Global: Economy starts second half on solid footing. China's factory activity expanded at its fastest in 18 months in July, while the euro zone's private sector also perked up, but the pace of US manufacturing expansion slowed. While China is relying on increased government stimulus to steer its economy away from reliance on exports and towards consumer spending, Europe has taken the opposite approach, combining fiscal austerity with near-zero interest rates, and the US is beginning to wind down its monetary expansion. The latest HSBC/Markit Flash China Manufacturing PMI rose to 52 in July from 50.7, the highest reading since Jan 2013, and well above the 50-point level that separates growth from contraction. (Reuters)

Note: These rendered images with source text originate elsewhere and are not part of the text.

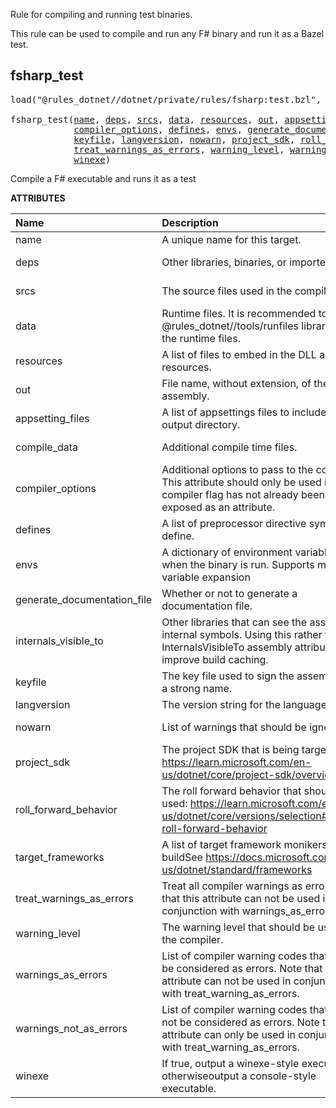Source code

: <!-- Generated with Stardoc: http://skydoc.bazel.build -->

Rule for compiling and running test binaries.

This rule can be used to compile and run any F# binary and run it as
a Bazel test.

<a id="fsharp_test"></a>

## fsharp_test

<pre>
load("@rules_dotnet//dotnet/private/rules/fsharp:test.bzl", "fsharp_test")

fsharp_test(<a href="#fsharp_test-name">name</a>, <a href="#fsharp_test-deps">deps</a>, <a href="#fsharp_test-srcs">srcs</a>, <a href="#fsharp_test-data">data</a>, <a href="#fsharp_test-resources">resources</a>, <a href="#fsharp_test-out">out</a>, <a href="#fsharp_test-appsetting_files">appsetting_files</a>, <a href="#fsharp_test-compile_data">compile_data</a>,
            <a href="#fsharp_test-compiler_options">compiler_options</a>, <a href="#fsharp_test-defines">defines</a>, <a href="#fsharp_test-envs">envs</a>, <a href="#fsharp_test-generate_documentation_file">generate_documentation_file</a>, <a href="#fsharp_test-internals_visible_to">internals_visible_to</a>,
            <a href="#fsharp_test-keyfile">keyfile</a>, <a href="#fsharp_test-langversion">langversion</a>, <a href="#fsharp_test-nowarn">nowarn</a>, <a href="#fsharp_test-project_sdk">project_sdk</a>, <a href="#fsharp_test-roll_forward_behavior">roll_forward_behavior</a>, <a href="#fsharp_test-target_frameworks">target_frameworks</a>,
            <a href="#fsharp_test-treat_warnings_as_errors">treat_warnings_as_errors</a>, <a href="#fsharp_test-warning_level">warning_level</a>, <a href="#fsharp_test-warnings_as_errors">warnings_as_errors</a>, <a href="#fsharp_test-warnings_not_as_errors">warnings_not_as_errors</a>,
            <a href="#fsharp_test-winexe">winexe</a>)
</pre>

Compile a F# executable and runs it as a test

**ATTRIBUTES**


| Name  | Description | Type | Mandatory | Default |
| :------------- | :------------- | :------------- | :------------- | :------------- |
| <a id="fsharp_test-name"></a>name |  A unique name for this target.   | <a href="https://bazel.build/concepts/labels#target-names">Name</a> | required |  |
| <a id="fsharp_test-deps"></a>deps |  Other libraries, binaries, or imported DLLs   | <a href="https://bazel.build/concepts/labels">List of labels</a> | optional |  `[]`  |
| <a id="fsharp_test-srcs"></a>srcs |  The source files used in the compilation.   | <a href="https://bazel.build/concepts/labels">List of labels</a> | optional |  `[]`  |
| <a id="fsharp_test-data"></a>data |  Runtime files. It is recommended to use the @rules_dotnet//tools/runfiles library to read the runtime files.   | <a href="https://bazel.build/concepts/labels">List of labels</a> | optional |  `[]`  |
| <a id="fsharp_test-resources"></a>resources |  A list of files to embed in the DLL as resources.   | <a href="https://bazel.build/concepts/labels">List of labels</a> | optional |  `[]`  |
| <a id="fsharp_test-out"></a>out |  File name, without extension, of the built assembly.   | String | optional |  `""`  |
| <a id="fsharp_test-appsetting_files"></a>appsetting_files |  A list of appsettings files to include in the output directory.   | <a href="https://bazel.build/concepts/labels">List of labels</a> | optional |  `[]`  |
| <a id="fsharp_test-compile_data"></a>compile_data |  Additional compile time files.   | <a href="https://bazel.build/concepts/labels">List of labels</a> | optional |  `[]`  |
| <a id="fsharp_test-compiler_options"></a>compiler_options |  Additional options to pass to the compiler. This attribute should only be used if the compiler flag has not already been exposed as an attribute.   | List of strings | optional |  `[]`  |
| <a id="fsharp_test-defines"></a>defines |  A list of preprocessor directive symbols to define.   | List of strings | optional |  `[]`  |
| <a id="fsharp_test-envs"></a>envs |  A dictionary of environment variables to set when the binary is run. Supports make variable expansion   | <a href="https://bazel.build/rules/lib/dict">Dictionary: String -> String</a> | optional |  `{}`  |
| <a id="fsharp_test-generate_documentation_file"></a>generate_documentation_file |  Whether or not to generate a documentation file.   | Boolean | optional |  `True`  |
| <a id="fsharp_test-internals_visible_to"></a>internals_visible_to |  Other libraries that can see the assembly's internal symbols. Using this rather than the InternalsVisibleTo assembly attribute will improve build caching.   | List of strings | optional |  `[]`  |
| <a id="fsharp_test-keyfile"></a>keyfile |  The key file used to sign the assembly with a strong name.   | <a href="https://bazel.build/concepts/labels">Label</a> | optional |  `None`  |
| <a id="fsharp_test-langversion"></a>langversion |  The version string for the language.   | String | optional |  `""`  |
| <a id="fsharp_test-nowarn"></a>nowarn |  List of warnings that should be ignored   | List of strings | optional |  `[]`  |
| <a id="fsharp_test-project_sdk"></a>project_sdk |  The project SDK that is being targeted. See https://learn.microsoft.com/en-us/dotnet/core/project-sdk/overview   | String | optional |  `"default"`  |
| <a id="fsharp_test-roll_forward_behavior"></a>roll_forward_behavior |  The roll forward behavior that should be used: https://learn.microsoft.com/en-us/dotnet/core/versions/selection#control-roll-forward-behavior   | String | optional |  `"Major"`  |
| <a id="fsharp_test-target_frameworks"></a>target_frameworks |  A list of target framework monikers to buildSee https://docs.microsoft.com/en-us/dotnet/standard/frameworks   | List of strings | required |  |
| <a id="fsharp_test-treat_warnings_as_errors"></a>treat_warnings_as_errors |  Treat all compiler warnings as errors. Note that this attribute can not be used in conjunction with warnings_as_errors.   | Boolean | optional |  `False`  |
| <a id="fsharp_test-warning_level"></a>warning_level |  The warning level that should be used by the compiler.   | Integer | optional |  `3`  |
| <a id="fsharp_test-warnings_as_errors"></a>warnings_as_errors |  List of compiler warning codes that should be considered as errors. Note that this attribute can not be used in conjunction with treat_warning_as_errors.   | List of strings | optional |  `[]`  |
| <a id="fsharp_test-warnings_not_as_errors"></a>warnings_not_as_errors |  List of compiler warning codes that should not be considered as errors. Note that this attribute can only be used in conjunction with treat_warning_as_errors.   | List of strings | optional |  `[]`  |
| <a id="fsharp_test-winexe"></a>winexe |  If true, output a winexe-style executable, otherwiseoutput a console-style executable.   | Boolean | optional |  `False`  |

US: Jobless claims hit more than eight-year low, but home sales tumble. The number of Americans filing new claims for unemployment benefits fell to the lowest level in nearly 8-1/2 years last week, suggesting the labor market recovery was gaining traction. While another report showed a sharp decline in new homes sales in June, economists cautioned against reading too much into the drop, noting that other data have pointed to housing getting back on track after stalling in late 2013. Initial claims for state unemployment benefits declined 19,000 to a seasonally adjusted 284,000 for the week ended July 19, the lowest level since February 2006, the Labor Department said. (Reuters)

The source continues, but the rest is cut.